I want to make one thing clear about the scope of this story: the supporting characters — Belly's mother, Susannah, Belly's friend Taylor — exist as sketches, not portraits. They serve the central emotional arc and don't much exceed it. The love triangle resolves along lines you'll likely predict by the halfway mark. If you need surprise from your plots, this isn't where you'll find it. Han's gift is emotional precision, not narrative trickery. She writes the feeling of wanting someone who won't look at you the way you need, and she writes it so accurately it's almost uncomfortable.

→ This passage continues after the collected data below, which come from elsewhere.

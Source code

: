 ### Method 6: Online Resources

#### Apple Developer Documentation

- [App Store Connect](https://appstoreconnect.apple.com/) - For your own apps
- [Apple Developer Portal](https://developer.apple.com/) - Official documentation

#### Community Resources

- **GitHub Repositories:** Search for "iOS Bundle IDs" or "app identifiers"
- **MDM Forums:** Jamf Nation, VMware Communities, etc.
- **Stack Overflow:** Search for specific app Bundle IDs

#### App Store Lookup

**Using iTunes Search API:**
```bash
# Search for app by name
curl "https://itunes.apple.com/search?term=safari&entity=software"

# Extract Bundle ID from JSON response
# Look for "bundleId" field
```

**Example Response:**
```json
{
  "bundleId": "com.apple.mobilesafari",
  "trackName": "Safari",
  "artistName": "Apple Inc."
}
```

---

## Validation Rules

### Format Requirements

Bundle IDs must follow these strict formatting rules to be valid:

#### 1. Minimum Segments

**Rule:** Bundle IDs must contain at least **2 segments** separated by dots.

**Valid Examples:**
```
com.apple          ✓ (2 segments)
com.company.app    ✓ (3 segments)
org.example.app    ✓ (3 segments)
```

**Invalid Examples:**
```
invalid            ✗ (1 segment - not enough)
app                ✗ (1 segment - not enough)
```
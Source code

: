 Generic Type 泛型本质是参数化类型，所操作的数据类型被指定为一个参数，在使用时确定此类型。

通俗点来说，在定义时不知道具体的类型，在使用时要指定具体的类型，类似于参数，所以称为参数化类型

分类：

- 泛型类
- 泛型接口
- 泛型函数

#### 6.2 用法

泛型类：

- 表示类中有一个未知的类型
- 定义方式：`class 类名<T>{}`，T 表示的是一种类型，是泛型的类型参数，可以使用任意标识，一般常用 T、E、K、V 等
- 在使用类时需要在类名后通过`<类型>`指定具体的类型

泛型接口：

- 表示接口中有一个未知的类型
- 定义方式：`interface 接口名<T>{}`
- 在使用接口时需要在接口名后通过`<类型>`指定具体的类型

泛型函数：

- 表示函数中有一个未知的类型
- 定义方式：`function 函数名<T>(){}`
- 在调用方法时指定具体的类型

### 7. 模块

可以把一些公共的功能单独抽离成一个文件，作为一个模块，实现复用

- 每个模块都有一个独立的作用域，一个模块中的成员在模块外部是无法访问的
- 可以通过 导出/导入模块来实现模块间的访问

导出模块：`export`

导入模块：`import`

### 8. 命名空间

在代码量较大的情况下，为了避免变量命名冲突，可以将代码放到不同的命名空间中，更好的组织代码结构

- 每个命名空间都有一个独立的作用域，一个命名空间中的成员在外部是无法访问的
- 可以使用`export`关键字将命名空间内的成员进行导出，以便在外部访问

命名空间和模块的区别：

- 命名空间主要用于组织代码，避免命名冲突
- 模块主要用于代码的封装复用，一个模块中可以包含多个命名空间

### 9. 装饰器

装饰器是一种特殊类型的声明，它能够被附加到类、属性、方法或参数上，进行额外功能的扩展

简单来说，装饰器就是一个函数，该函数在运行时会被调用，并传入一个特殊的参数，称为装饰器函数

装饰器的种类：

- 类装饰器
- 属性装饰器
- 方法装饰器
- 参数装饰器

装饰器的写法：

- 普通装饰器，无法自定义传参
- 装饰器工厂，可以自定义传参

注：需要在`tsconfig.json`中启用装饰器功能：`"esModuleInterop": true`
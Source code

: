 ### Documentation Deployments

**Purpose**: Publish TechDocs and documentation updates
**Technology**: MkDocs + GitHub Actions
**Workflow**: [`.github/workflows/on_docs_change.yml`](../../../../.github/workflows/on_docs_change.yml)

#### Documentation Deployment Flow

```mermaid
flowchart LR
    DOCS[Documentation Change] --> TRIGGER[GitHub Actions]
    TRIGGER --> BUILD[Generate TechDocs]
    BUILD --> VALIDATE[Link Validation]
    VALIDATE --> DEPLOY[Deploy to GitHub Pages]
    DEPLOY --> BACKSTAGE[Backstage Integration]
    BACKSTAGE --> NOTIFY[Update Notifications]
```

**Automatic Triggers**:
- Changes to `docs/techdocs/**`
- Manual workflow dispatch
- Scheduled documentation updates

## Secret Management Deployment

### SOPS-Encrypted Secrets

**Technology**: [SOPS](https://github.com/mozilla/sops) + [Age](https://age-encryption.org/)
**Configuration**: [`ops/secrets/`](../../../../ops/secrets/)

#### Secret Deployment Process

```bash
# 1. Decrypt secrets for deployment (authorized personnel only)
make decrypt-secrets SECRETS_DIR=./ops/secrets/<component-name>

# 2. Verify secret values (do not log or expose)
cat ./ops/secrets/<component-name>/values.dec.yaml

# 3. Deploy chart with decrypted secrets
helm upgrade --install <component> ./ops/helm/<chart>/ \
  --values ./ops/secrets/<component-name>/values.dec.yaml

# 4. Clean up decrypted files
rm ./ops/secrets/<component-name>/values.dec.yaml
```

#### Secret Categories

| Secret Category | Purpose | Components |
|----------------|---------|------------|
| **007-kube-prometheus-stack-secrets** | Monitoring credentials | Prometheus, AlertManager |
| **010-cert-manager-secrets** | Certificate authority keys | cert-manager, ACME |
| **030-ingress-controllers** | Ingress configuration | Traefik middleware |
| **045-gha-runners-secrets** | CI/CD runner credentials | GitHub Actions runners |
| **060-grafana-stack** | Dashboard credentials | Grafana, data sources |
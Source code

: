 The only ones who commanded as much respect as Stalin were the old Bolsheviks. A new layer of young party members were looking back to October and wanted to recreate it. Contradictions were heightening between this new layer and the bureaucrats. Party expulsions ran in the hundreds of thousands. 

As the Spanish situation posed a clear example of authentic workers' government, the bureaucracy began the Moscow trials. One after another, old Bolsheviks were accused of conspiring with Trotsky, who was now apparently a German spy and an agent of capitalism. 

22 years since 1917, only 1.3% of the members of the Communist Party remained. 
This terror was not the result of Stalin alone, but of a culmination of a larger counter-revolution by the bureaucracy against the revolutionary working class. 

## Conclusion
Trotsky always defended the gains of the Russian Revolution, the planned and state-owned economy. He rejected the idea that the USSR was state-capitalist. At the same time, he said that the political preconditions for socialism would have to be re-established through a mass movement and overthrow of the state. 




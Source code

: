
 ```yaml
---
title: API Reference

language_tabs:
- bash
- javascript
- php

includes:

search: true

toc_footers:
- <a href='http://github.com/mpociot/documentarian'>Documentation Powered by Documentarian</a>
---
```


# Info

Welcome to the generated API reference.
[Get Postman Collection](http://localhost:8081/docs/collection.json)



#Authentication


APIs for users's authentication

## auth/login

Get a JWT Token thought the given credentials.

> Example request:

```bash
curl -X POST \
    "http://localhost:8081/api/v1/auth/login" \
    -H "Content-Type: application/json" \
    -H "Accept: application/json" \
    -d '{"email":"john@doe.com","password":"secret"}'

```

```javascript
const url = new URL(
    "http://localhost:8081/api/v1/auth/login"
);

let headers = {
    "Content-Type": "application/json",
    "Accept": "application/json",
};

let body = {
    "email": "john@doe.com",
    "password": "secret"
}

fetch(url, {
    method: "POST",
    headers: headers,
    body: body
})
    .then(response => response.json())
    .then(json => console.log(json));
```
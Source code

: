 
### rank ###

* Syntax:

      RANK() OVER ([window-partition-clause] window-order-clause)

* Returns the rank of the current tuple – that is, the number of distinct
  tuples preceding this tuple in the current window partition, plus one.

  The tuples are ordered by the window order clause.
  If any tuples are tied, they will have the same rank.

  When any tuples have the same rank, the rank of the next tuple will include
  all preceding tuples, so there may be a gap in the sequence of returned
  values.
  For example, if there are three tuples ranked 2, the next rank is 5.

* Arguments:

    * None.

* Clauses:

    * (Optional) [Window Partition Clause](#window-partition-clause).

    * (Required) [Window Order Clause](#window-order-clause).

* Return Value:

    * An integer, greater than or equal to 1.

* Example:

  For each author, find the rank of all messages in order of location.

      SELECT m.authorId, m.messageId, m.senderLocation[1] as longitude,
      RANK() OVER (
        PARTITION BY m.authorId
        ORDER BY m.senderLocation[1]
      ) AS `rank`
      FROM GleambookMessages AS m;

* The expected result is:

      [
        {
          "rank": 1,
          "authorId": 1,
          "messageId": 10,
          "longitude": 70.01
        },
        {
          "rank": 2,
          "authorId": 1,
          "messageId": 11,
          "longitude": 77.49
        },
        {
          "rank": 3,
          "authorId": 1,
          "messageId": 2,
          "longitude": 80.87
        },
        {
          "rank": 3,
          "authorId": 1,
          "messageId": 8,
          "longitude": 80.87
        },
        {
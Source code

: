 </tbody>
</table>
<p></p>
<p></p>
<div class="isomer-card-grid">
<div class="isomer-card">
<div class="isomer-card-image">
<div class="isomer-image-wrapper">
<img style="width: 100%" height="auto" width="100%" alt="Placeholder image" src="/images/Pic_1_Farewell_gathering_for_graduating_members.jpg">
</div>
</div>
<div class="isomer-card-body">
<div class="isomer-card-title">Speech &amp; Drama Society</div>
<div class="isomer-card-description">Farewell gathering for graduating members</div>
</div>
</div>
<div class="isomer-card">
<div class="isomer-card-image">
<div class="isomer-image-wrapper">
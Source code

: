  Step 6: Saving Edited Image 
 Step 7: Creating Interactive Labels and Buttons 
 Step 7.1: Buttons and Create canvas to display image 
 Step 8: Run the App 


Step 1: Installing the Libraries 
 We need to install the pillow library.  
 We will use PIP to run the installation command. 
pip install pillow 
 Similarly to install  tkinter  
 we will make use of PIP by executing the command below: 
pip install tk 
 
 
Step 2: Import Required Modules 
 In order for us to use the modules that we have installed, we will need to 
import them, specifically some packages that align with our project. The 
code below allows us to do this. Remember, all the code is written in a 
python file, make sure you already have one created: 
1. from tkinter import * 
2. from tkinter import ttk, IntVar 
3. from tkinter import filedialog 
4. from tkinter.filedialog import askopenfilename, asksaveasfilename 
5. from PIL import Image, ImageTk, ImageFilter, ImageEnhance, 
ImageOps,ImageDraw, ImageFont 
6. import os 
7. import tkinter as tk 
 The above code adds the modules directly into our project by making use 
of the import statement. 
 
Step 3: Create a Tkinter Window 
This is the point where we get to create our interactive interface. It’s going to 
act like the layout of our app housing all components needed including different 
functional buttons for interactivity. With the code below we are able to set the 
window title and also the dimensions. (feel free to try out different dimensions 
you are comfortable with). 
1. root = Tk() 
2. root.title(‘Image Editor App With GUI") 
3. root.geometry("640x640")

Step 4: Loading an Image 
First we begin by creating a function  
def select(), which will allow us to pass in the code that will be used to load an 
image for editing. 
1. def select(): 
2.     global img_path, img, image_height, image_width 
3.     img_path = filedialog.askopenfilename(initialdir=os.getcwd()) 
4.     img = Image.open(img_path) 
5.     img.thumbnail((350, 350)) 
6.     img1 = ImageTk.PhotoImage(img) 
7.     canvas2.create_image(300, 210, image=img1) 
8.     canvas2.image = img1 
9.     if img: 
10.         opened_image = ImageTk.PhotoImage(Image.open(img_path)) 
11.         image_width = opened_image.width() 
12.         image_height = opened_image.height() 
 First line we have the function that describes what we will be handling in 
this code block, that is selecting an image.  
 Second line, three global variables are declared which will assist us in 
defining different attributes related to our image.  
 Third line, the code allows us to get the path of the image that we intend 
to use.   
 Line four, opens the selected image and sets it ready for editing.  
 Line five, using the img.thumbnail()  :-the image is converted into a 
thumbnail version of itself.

Han was doing something similar, if rawer, all the way back in Shug — worth a listen if you want to hear where that emotional precision came from before the beach houses and the love triangles.There's a literary term I keep thinking about with this book: mono no aware — the Japanese concept of the bittersweet awareness of impermanence. Han probably wasn't thinking about it consciously, but the entire novel lives in that space. Every sunny scene carries the weight of its own ending. Landa's voice makes that weight audible.
Who Should Listen (And Who Should Skip)
If you want a quiet, emotionally precise YA listen — especially in German — and you're willing to sit with a slow-burn summer pace, this one's yours. Skip it if you need plot twists to stay engaged or if love triangles make you itch; Han isn't interested in surprising you, she's interested in making you feel something you'd rather not remember feeling.
This is not a multitasking listen. The emotional payoffs are quiet — a shift in tone, a pause that lasts a beat too long, the way Belly's voice changes when she talks about Conrad versus when she talks to him. You'll miss those details with half your attention on traffic or dishes. Give it a quiet afternoon, or at least a focused commute, and it repays you.
The book ends with clear setup for the next installment, so expect to want the sequel. That's not a flaw — it's Han knowing exactly how summer works. It always ends before you're ready.